Assignment: Your answer should hold each line of the material that contains the word "demokratik".

Supplied data:
<<<<

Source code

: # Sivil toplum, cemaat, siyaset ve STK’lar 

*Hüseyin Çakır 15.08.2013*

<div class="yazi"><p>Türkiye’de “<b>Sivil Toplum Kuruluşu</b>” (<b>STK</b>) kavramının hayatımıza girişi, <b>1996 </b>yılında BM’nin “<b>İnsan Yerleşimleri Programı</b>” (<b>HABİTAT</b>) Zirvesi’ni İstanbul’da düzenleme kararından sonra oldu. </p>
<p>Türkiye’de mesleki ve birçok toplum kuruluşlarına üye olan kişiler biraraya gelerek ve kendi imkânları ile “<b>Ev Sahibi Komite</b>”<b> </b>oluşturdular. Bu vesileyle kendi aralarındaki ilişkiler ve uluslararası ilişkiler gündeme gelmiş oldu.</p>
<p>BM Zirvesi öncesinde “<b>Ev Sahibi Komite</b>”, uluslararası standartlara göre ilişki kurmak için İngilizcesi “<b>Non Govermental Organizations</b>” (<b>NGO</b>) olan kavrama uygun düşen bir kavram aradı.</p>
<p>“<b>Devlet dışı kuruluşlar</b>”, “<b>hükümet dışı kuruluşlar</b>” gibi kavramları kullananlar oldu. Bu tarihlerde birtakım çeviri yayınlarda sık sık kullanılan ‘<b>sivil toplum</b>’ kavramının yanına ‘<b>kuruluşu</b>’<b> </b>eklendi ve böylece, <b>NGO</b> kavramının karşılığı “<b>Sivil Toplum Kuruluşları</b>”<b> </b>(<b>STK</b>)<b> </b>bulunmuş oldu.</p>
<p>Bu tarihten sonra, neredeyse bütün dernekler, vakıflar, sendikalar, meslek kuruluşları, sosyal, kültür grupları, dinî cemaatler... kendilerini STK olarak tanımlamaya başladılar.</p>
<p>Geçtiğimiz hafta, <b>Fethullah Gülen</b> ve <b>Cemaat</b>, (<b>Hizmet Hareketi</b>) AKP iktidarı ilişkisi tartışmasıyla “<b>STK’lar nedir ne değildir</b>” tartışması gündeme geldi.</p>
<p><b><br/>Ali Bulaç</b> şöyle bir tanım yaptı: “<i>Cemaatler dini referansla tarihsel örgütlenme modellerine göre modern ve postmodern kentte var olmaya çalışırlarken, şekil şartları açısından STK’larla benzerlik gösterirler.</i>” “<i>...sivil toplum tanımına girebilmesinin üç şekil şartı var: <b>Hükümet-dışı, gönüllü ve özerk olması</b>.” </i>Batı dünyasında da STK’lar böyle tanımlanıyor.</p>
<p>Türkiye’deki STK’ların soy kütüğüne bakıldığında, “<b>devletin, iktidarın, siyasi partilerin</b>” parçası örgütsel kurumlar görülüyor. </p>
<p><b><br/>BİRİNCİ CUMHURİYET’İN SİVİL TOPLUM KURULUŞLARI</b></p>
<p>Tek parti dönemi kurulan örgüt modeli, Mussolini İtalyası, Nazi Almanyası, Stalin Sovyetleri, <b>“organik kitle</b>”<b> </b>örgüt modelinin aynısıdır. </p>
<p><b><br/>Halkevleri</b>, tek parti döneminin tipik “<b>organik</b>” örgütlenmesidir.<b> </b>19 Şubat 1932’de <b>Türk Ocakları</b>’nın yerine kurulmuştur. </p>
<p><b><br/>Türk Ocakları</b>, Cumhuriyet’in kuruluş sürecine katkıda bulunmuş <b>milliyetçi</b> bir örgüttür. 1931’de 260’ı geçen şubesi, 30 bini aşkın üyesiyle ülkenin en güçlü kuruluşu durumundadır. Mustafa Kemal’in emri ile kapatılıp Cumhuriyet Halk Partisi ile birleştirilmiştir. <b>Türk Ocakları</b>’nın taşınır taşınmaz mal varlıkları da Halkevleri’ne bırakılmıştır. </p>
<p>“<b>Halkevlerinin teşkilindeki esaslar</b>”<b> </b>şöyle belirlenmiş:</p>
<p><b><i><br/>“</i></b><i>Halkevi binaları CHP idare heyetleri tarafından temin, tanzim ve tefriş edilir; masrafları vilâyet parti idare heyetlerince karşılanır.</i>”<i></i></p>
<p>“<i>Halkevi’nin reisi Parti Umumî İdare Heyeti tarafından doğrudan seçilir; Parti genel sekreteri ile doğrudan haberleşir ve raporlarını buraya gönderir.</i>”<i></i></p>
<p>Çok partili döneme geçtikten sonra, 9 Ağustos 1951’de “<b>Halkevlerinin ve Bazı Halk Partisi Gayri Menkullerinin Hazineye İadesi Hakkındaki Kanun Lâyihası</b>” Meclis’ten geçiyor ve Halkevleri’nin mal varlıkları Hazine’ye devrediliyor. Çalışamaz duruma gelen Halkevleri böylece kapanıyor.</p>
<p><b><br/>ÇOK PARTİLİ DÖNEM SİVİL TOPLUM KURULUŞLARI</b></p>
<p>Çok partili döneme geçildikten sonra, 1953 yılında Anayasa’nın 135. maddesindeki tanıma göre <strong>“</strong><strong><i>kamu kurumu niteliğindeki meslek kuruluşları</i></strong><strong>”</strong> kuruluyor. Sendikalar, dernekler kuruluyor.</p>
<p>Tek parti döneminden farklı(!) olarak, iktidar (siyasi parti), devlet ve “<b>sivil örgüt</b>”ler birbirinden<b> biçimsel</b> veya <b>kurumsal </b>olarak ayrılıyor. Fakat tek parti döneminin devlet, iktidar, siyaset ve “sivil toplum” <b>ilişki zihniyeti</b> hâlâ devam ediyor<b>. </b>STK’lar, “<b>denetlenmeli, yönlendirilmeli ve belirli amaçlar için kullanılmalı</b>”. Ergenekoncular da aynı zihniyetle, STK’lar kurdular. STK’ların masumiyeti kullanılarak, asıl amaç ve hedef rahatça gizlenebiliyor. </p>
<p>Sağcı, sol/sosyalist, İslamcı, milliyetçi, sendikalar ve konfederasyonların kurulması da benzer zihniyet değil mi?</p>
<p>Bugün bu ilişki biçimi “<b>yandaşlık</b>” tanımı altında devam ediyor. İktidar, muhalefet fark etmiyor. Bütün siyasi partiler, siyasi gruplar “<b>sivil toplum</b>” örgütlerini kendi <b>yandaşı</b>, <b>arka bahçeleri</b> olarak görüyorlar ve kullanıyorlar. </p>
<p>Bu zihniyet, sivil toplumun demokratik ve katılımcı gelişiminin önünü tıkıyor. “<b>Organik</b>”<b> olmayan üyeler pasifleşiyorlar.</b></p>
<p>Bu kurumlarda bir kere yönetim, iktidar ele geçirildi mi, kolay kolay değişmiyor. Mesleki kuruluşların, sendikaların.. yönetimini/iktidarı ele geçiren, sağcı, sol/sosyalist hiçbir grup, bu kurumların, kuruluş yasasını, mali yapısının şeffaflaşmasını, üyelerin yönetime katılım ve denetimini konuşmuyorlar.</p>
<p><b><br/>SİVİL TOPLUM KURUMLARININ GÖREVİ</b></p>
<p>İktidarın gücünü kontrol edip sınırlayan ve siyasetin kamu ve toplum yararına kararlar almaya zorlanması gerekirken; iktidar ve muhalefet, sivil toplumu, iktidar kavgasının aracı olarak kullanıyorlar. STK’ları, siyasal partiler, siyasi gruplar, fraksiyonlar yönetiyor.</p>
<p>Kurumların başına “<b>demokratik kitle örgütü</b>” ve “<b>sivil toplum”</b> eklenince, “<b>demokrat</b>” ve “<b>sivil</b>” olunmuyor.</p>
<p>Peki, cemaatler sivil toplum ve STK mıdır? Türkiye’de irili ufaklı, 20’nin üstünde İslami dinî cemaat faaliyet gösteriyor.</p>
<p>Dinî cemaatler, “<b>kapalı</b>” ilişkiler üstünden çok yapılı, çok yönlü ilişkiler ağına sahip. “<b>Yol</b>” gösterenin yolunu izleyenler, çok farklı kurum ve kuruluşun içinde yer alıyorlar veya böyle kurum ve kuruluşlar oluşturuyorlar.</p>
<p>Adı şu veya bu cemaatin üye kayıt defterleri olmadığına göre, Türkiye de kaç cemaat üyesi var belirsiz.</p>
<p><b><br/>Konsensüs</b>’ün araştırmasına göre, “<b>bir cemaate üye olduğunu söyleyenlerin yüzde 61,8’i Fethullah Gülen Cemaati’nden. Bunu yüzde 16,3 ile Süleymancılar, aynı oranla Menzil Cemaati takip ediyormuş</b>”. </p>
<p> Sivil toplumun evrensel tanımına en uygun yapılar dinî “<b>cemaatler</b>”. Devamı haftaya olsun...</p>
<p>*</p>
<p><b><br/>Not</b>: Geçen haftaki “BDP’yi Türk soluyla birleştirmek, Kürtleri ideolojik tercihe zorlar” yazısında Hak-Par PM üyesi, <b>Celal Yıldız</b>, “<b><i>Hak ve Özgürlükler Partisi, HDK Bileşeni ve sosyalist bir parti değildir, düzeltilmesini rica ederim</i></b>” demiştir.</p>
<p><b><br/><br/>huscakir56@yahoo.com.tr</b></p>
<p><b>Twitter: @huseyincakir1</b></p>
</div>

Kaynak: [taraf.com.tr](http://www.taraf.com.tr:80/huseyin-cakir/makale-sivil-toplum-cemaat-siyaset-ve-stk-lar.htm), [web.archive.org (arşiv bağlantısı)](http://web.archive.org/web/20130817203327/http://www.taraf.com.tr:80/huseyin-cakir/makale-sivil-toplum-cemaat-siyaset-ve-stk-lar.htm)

>>>>

Your solution:
<p>Bu zihniyet, sivil toplumun demokratik ve katılımcı gelişiminin önünü tıkıyor. “<b>Organik</b>”<b> olmayan üyeler pasifleşiyorlar.</b></p>
<p>Kurumların başına “<b>demokratik kitle örgütü</b>” ve “<b>sivil toplum”</b> eklenince, “<b>demokrat</b>” ve “<b>sivil</b>” olunmuyor.</p>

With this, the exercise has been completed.